Essen. Billiganbieter Stromio fliegt aus dem Netz. Kunden fallen in die Grundversorgung, die für sie oft besonders teuer ist. Eon kritisiert Discounter.

„Jetzt wechseln und sparen – bis zu 500 Euro. Energie zum Discountpreis“ wirbt der Billiganbieter Stromio auch am Mittwoch noch auf seiner Internetseite – und verspricht eine „sichere Stromversorgung“. Zur gleichen Zeit erklärt die freundliche Mitarbeiterin an der Kundenhotline dem xten Anrufer, dass er „ab heute vom Grundversorger“ seinen Strom erhält. Denn die Netzbetreiber haben Stromio am Dienstag um Mitternacht aus dem Netz geworfen. Das in Kaarst sitzende Unternehmen ist einer von mehreren Billiganbietern, die in den vergangenen Monaten in die Knie gegangen sind.

Erst im Laufe des Tages teilte Stromio auf seiner Homepage, man sei „gezwungen, alle Stromlieferverträge mit Ablauf des 21.12.2021 zu beenden“. Die Kunden fallen nun die örtliche Grundversorgung, die in der Regel Stadtwerke übernehmen, mancherorts aber auch Konzerne wie Eon. Wie viele es sind, blieb zunächst unklar, Branchenkenner gehen von Hunderttausenden Betroffenen aus. Die Stadtwerke Bochum gaben an, 3000 Stromio-Kunden zu übernehmen. Eon nannte als Grundversorger etwa in Essen keine Zahl.

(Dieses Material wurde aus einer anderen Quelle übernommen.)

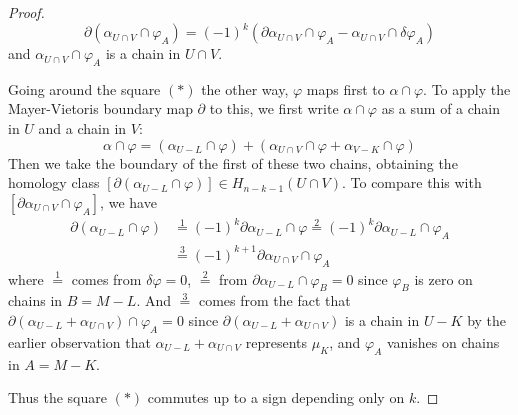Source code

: \begin{proof}
\[\partial(\alpha_{U\cap V}\cap\varphi_A)=(-1)^k(\partial\alpha_{U\cap V}\cap\varphi_A-\alpha_{U\cap V}\cap\delta\varphi_A)\]
and $\alpha_{U\cap V}\cap\varphi_A$ is a chain in $U\cap V$.\par
Going around the square $(*)$ the other way, $\varphi$ maps first to $\alpha\cap\varphi$. To apply the Mayer-Vietoris boundary map $\partial$ to this, we first write $\alpha\cap\varphi$ as a sum of a chain in $U$ and a chain in $V$:
\[\alpha\cap\varphi=(\alpha_{U-L}\cap\varphi)+(\alpha_{U\cap V}\cap\varphi+\alpha_{V-K}\cap\varphi)\]
Then we take the boundary of the first of these two chains, obtaining the homology class $[\partial(\alpha_{U-L}\cap\varphi)]\in H_{n-k-1}(U\cap V)$. To compare this with $[\partial\alpha_{U\cap V}\cap\varphi_A]$, we have
\begin{align*}
\partial(\alpha_{U-L}\cap\varphi)&\stackrel{1}{=}(-1)^k\partial\alpha_{U-L}\cap\varphi\stackrel{2}{=}(-1)^k\partial\alpha_{U-L}\cap\varphi_A\\
&\stackrel{3}{=}(-1)^{k+1}\partial\alpha_{U\cap V}\cap\varphi_A
\end{align*}
where $\stackrel{1}{=}$ comes from $\delta\varphi=0$, $\stackrel{2}{=}$ from $\partial\alpha_{U-L}\cap\varphi_B=0$ since $\varphi_B$ is zero on chains in $B=M-L$. And $\stackrel{3}{=}$ comes from the fact that $\partial(\alpha_{U-L}+\alpha_{U\cap V})\cap\varphi_A=0$ since $\partial(\alpha_{U-L}+\alpha_{U\cap V})$ is a chain in $U-K$ by the earlier observation that $\alpha_{U-L}+\alpha_{U\cap V}$ represents $\mu_K$, and $\varphi_A$ vanishes on chains in $A=M-K$.\par
Thus the square $(*)$ commutes up to a sign depending only on $k$.
\end{proof}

38 Anbieter stellen Lieferung ein

Im Jahr 2021 haben der Bundesnetzagentur zufolge bisher 38 Energieanbieter angezeigt, ihre Belieferung zu beenden. Davon hätten zwölf dies bereits getan, die übrigen 26 planten dies zum Jahresende.

Von den 38 Unternehmen lieferten nach Auskunft der Netzagentur 28 nur Strom, sechs Strom und Gas, die übrigen vier nur Gas.

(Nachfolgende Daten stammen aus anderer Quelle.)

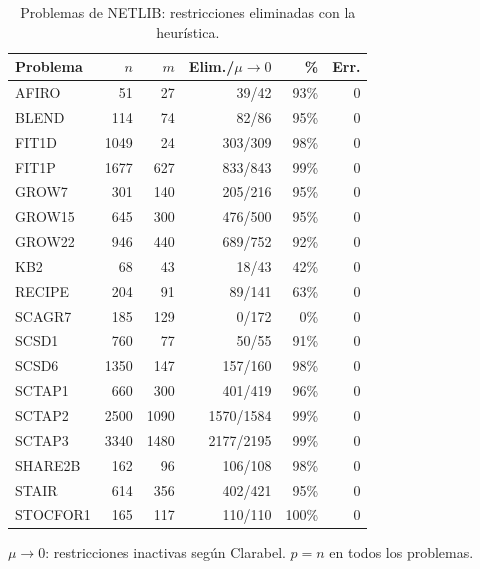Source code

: \begin{table}[H]
\centering
\caption{Problemas de NETLIB: restricciones eliminadas con la heurística.}
\label{tab:netlib}
\small
\begin{tabular}{l r r r r r}
\toprule
Problema & $n$ & $m$ & Elim./$\mu\to0$ & \% & Err. \\
\midrule
AFIRO & 51 & 27 & 39/42 & 93\% & 0 \\
BLEND & 114 & 74 & 82/86 & 95\% & 0 \\
FIT1D & 1049 & 24 & 303/309 & 98\% & 0 \\
FIT1P & 1677 & 627 & 833/843 & 99\% & 0 \\
GROW7 & 301 & 140 & 205/216 & 95\% & 0 \\
GROW15 & 645 & 300 & 476/500 & 95\% & 0 \\
GROW22 & 946 & 440 & 689/752 & 92\% & 0 \\
KB2 & 68 & 43 & 18/43 & 42\% & 0 \\
RECIPE & 204 & 91 & 89/141 & 63\% & 0 \\
SCAGR7 & 185 & 129 & 0/172 & 0\% & 0 \\
SCSD1 & 760 & 77 & 50/55 & 91\% & 0 \\
SCSD6 & 1350 & 147 & 157/160 & 98\% & 0 \\
SCTAP1 & 660 & 300 & 401/419 & 96\% & 0 \\
SCTAP2 & 2500 & 1090 & 1570/1584 & 99\% & 0 \\
SCTAP3 & 3340 & 1480 & 2177/2195 & 99\% & 0 \\
SHARE2B & 162 & 96 & 106/108 & 98\% & 0 \\
STAIR & 614 & 356 & 402/421 & 95\% & 0 \\
STOCFOR1 & 165 & 117 & 110/110 & 100\% & 0 \\
\bottomrule
\end{tabular}

\vspace{0.3em}
\footnotesize
$\mu\to0$: restricciones inactivas según Clarabel. $p = n$ en todos los problemas.
\end{table}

Zehntausende Kunden verloren in den vergangenen Monaten über Nacht ihren Strom- oder Gasversorger. Die Reihe wird immer länger: Zuletzt meldete die norddeutsche Neckermann Strom Insolvenz an, ebenso die sächsische Dreischtrom, zuvor Otima (Brandenburg) Smiling Green (Hamburg), Lition (Berlin) und Fulminant (Bayern). Weitere Anbieter stellten die Lieferung ein, um den Rest des Unternehmens zu retten, so stoppte die Deutsche Energiepool bereits im September ihre Gaslieferungen.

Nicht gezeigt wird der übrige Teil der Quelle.